Hand back every line from the beginning of the data below through the line containing "- Inline pattern", word for word and free of pictures.

__The data__
"""

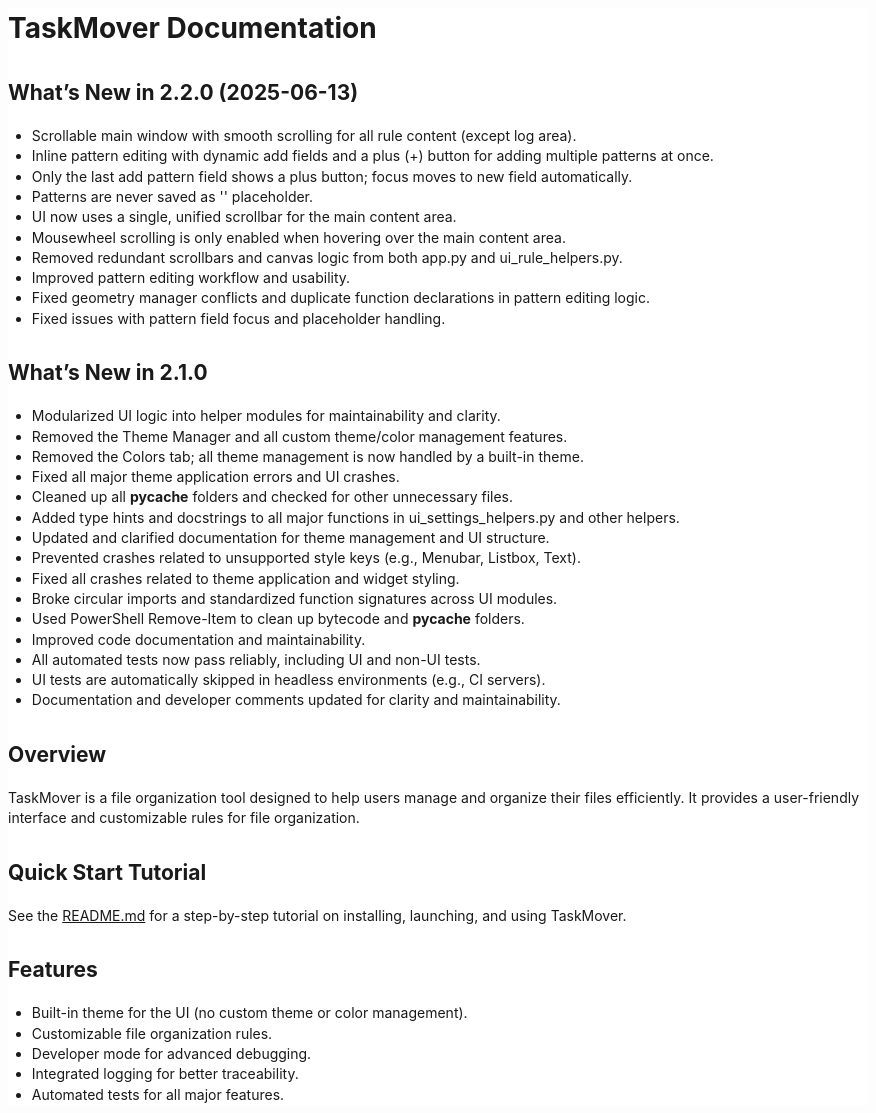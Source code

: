 # TaskMover Documentation

## What’s New in 2.2.0 (2025-06-13)

- Scrollable main window with smooth scrolling for all rule content (except log area).
- Inline pattern editing with dynamic add fields and a plus (+) button for adding multiple patterns at once.
- Only the last add pattern field shows a plus button; focus moves to new field automatically.
- Patterns are never saved as '<add pattern>' placeholder.
- UI now uses a single, unified scrollbar for the main content area.
- Mousewheel scrolling is only enabled when hovering over the main content area.
- Removed redundant scrollbars and canvas logic from both app.py and ui_rule_helpers.py.
- Improved pattern editing workflow and usability.
- Fixed geometry manager conflicts and duplicate function declarations in pattern editing logic.
- Fixed issues with pattern field focus and placeholder handling.

## What’s New in 2.1.0

- Modularized UI logic into helper modules for maintainability and clarity.
- Removed the Theme Manager and all custom theme/color management features.
- Removed the Colors tab; all theme management is now handled by a built-in theme.
- Fixed all major theme application errors and UI crashes.
- Cleaned up all __pycache__ folders and checked for other unnecessary files.
- Added type hints and docstrings to all major functions in ui_settings_helpers.py and other helpers.
- Updated and clarified documentation for theme management and UI structure.
- Prevented crashes related to unsupported style keys (e.g., Menubar, Listbox, Text).
- Fixed all crashes related to theme application and widget styling.
- Broke circular imports and standardized function signatures across UI modules.
- Used PowerShell Remove-Item to clean up bytecode and __pycache__ folders.
- Improved code documentation and maintainability.
- All automated tests now pass reliably, including UI and non-UI tests.
- UI tests are automatically skipped in headless environments (e.g., CI servers).
- Documentation and developer comments updated for clarity and maintainability.

## Overview

TaskMover is a file organization tool designed to help users manage and organize their files efficiently. It provides a user-friendly interface and customizable rules for file organization.

## Quick Start Tutorial

See the [README.md](./README.md) for a step-by-step tutorial on installing, launching, and using TaskMover.

## Features

- Built-in theme for the UI (no custom theme or color management).
- Customizable file organization rules.
- Developer mode for advanced debugging.
- Integrated logging for better traceability.
- Automated tests for all major features.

"""

__Exercise output__
Source code

: # TaskMover Documentation

## What’s New in 2.2.0 (2025-06-13)

- Scrollable main window with smooth scrolling for all rule content (except log area).
- Inline pattern editing with dynamic add fields and a plus (+) button for adding multiple patterns at once.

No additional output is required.